So the inevitable has finally happened, as council workers up and down the country come out on strike for higher pay. The offer on the table from Local Government Employers is 2.45%, with an element of 'bottom loading' - £100 extra a year - for those on lower pay scales.
Last year, I was asked to join the "Gang of Four" - the four local authority councillors who head up the national local government pay negotiation. On the union side were Peter Allenson from Transport and General, Heather Wakefield from Unison and Brian Strutton from GMB. Their initial seven-point claim was, of course, ludicrously high - our officer team told us that to meet their claim in full would have cost 12% on council tax.
I passionately wanted to establish new ground with the unions - to agree a realistic and affordable pay settlement as soon as possible, on the basis that we started to build trust and joint working towards making local government an employer of choice, rather than, in some councils, staff being paid less than they would working in the local supermarket. In the meantime, of course, the police were royally conned over their pay deal, and are rightly furious.

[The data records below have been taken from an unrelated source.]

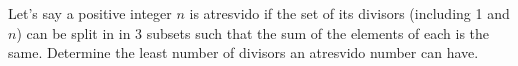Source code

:Let's say a positive integer $ n$ is atresvido if the set of its divisors (including 1 and $ n$) can be split in in 3 subsets such that the sum of the elements of each is the same. Determine the least number of divisors an atresvido number can have.
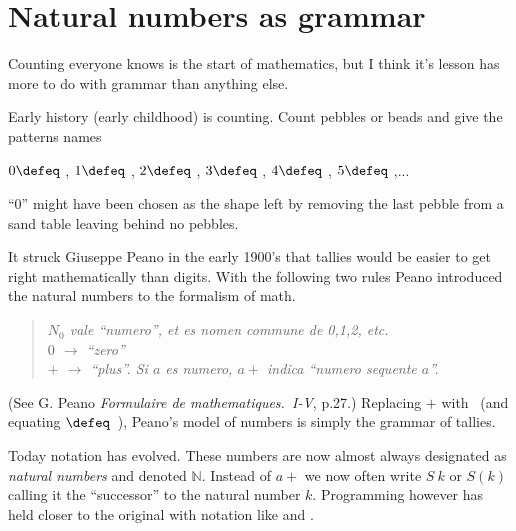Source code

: \section{Natural numbers as grammar}
Counting everyone knows is the start of mathematics, but I think it's lesson 
has more to do with grammar than anything else. 

Early history (early childhood) is counting.  Count 
pebbles or beads and give the patterns names
\begin{center}
    $0\defeq$ \underline{\hspace{5mm}}, 
    $1\defeq$ \StrokeOne,
    $2\defeq$ \StrokeTwo,
    $3\defeq$ \StrokeThree,
    $4\defeq$ \StrokeFour,
    $5\defeq$ \StrokeFive,...
\end{center}
``0'' might have been chosen as the shape left by removing the last pebble from
a sand table leaving behind no pebbles.

It struck Giuseppe Peano in the early 1900's that tallies 
would be easier to get right mathematically than digits. With the following two rules
Peano introduced the natural numbers to the formalism of math.
\begin{quote}
    \textit{
    $N_0$ vale ``numero'', et es nomen commune de 0,1,2, etc.\\
    $0$ $\to$  ``zero''\\
    $+$ $\to$ ``plus''.  Si $a$ es numero, $a+$ indica ``numero sequente $a$''.
    }
\end{quote}
(See G. Peano \emph{Formulaire de mathematiques.~I-V}, p.27.)
Replacing $+$ with \StrokeOne ~(and equating \StrokeFive$\defeq$\StrokeFour~\StrokeOne),
Peano's model of numbers is simply the grammar of tallies.

Today notation has evolved.  These numbers are now almost always designated as
\emph{natural numbers} and denoted $\mathbb{N}$.  Instead of $a+$ we now 
often write $S~k$  or $S(k)$ calling it the ``successor'' to the natural number $k$.  
Programming however has held closer to the original with notation like 
 and .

Unfortunately, I left the negotiations after just five months, but have often wondered whether, despite the industrial action, the employers' side made headway on those original discussions.
Because if Gordon Brown's position remains a testosterone-filled "2% and no more because I say so", then I fear town and county halls the length and breadth of this country will start to get what they pay for, and efficient, affordable local public services will become a distant memory.